*Your instructions*: Your answer should be the lines of the data below that contain "such".

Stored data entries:

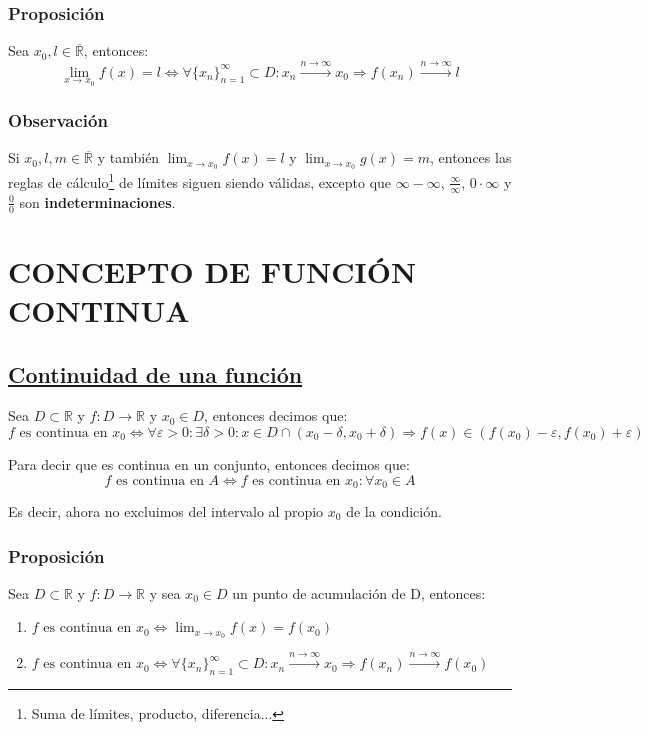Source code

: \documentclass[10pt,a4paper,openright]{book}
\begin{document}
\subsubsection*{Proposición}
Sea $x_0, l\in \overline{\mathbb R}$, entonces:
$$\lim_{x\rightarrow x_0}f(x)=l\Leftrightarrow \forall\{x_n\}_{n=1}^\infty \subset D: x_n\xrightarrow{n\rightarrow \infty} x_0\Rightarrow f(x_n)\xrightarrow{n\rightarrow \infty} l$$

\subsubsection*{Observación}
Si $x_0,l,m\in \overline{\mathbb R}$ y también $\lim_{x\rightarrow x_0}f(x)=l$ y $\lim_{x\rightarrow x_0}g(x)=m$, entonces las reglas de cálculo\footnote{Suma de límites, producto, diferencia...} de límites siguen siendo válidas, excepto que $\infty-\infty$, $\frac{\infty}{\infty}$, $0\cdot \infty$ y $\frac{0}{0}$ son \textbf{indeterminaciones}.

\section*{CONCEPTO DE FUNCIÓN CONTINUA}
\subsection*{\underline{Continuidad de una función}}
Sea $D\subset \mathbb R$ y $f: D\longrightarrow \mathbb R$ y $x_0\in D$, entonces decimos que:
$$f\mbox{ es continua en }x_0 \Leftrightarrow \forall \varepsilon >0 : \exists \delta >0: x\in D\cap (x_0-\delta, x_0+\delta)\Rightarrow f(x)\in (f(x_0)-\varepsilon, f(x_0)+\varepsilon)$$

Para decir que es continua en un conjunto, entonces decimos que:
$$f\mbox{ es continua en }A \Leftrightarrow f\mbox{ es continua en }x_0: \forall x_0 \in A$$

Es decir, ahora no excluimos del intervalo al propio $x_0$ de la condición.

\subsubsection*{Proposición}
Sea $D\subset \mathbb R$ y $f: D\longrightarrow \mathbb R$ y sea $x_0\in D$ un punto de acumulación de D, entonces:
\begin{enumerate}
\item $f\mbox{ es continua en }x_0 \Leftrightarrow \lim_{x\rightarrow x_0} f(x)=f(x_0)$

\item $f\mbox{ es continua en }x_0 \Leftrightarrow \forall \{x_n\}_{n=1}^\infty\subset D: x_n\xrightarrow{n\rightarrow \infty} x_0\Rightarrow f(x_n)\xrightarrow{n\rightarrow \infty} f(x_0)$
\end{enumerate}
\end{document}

--

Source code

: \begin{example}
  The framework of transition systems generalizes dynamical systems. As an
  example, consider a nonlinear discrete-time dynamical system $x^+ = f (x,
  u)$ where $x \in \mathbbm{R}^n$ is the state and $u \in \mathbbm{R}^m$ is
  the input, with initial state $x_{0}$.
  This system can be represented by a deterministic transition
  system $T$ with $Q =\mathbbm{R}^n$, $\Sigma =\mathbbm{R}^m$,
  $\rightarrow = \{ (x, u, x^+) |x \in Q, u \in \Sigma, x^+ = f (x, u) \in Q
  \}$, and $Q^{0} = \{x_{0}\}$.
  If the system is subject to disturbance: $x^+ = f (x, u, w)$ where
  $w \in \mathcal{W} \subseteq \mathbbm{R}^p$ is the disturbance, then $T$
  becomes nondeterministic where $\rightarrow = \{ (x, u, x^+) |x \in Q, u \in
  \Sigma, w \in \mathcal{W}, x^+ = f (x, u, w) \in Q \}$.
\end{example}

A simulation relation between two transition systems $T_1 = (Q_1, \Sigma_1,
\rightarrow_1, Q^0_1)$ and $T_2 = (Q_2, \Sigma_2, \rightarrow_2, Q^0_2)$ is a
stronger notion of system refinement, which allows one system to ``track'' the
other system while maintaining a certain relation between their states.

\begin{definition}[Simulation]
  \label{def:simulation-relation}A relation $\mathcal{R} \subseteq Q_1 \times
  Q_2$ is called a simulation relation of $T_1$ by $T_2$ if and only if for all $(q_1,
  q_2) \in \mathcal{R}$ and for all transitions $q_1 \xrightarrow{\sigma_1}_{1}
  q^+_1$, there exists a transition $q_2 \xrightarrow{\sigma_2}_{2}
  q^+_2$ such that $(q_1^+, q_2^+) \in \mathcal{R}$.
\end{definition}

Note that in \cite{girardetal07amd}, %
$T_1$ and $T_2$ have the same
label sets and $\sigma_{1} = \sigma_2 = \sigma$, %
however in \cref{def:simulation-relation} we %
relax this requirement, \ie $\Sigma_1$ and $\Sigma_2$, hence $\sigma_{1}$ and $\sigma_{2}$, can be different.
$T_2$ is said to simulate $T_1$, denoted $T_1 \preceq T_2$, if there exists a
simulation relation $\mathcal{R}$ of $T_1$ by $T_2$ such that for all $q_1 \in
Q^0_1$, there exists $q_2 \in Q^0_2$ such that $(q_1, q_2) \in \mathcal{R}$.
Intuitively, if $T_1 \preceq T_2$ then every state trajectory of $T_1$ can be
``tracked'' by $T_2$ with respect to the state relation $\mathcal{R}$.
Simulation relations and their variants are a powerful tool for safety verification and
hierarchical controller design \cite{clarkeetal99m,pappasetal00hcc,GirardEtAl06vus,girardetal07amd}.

* * *

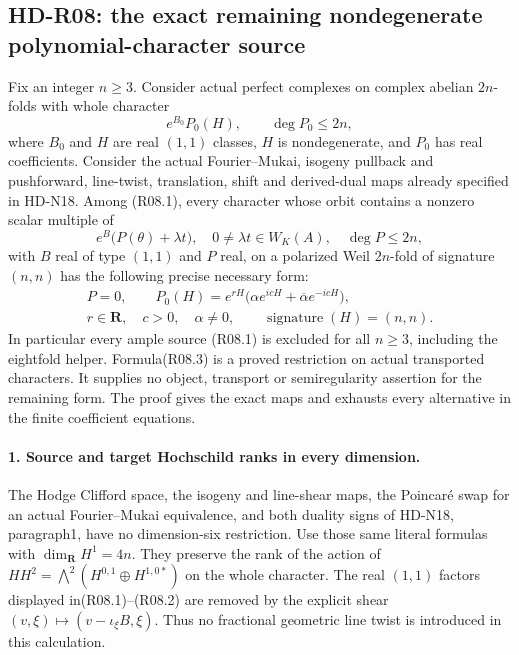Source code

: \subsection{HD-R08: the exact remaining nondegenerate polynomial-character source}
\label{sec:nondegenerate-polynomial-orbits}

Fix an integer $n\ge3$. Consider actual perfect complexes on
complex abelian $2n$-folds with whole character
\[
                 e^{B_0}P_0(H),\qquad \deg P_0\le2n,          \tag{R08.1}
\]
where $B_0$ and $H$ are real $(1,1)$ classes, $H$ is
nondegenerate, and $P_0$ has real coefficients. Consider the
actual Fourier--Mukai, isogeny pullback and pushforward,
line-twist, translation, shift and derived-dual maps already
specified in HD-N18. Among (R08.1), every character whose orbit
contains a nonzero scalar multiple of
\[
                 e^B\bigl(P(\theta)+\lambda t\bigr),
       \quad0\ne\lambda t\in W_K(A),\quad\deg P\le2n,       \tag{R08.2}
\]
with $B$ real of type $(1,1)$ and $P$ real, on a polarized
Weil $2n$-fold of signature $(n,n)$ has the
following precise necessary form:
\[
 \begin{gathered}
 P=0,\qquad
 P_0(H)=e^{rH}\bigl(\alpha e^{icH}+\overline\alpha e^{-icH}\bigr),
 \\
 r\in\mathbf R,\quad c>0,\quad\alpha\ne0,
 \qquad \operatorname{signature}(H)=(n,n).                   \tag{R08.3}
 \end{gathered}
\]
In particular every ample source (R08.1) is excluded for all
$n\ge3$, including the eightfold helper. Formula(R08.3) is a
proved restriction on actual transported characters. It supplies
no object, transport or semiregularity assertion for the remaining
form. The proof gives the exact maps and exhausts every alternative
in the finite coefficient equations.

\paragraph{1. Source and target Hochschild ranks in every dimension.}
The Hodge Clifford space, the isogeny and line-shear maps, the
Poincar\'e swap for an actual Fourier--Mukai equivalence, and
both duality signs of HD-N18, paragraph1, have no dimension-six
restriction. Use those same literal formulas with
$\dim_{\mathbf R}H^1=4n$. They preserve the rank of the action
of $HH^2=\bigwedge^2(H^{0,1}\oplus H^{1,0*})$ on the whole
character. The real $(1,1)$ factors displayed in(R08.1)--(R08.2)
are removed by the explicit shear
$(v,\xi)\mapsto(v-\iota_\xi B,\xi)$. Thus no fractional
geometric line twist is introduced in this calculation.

*Expected answer*:
  q^+_2$ such that $(q_1^+, q_2^+) \in \mathcal{R}$.
simulation relation $\mathcal{R}$ of $T_1$ by $T_2$ such that for all $q_1 \in
Q^0_1$, there exists $q_2 \in Q^0_2$ such that $(q_1, q_2) \in \mathcal{R}$.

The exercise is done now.